YOUR ASSIGNMENT: Reading the records below, find how many lines include the word "image" and give that number alone.

Start of LISTED RECORDS

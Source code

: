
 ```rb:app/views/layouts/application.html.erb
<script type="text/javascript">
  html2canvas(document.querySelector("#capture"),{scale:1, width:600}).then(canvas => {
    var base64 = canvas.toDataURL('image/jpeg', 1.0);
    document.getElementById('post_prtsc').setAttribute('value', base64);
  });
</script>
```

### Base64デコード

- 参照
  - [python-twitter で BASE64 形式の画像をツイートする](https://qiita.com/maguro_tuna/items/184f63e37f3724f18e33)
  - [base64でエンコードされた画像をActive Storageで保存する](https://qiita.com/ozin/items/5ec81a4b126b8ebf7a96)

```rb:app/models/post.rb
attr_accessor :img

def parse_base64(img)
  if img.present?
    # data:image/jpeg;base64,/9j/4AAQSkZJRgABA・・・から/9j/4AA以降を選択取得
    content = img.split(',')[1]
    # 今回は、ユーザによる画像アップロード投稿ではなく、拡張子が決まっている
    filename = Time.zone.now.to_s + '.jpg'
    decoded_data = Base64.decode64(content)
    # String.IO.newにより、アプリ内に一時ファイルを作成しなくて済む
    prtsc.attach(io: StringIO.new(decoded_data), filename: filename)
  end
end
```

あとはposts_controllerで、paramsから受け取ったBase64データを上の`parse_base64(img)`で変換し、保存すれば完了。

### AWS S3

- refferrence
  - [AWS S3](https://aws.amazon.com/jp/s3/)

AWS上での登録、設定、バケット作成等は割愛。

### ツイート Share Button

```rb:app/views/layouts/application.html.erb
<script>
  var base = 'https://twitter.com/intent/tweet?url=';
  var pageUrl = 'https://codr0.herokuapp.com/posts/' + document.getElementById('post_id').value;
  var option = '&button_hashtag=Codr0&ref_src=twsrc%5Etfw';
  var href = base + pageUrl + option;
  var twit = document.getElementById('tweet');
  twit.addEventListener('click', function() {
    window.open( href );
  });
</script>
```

End of LISTED RECORDS

WORKED SOLUTION: 2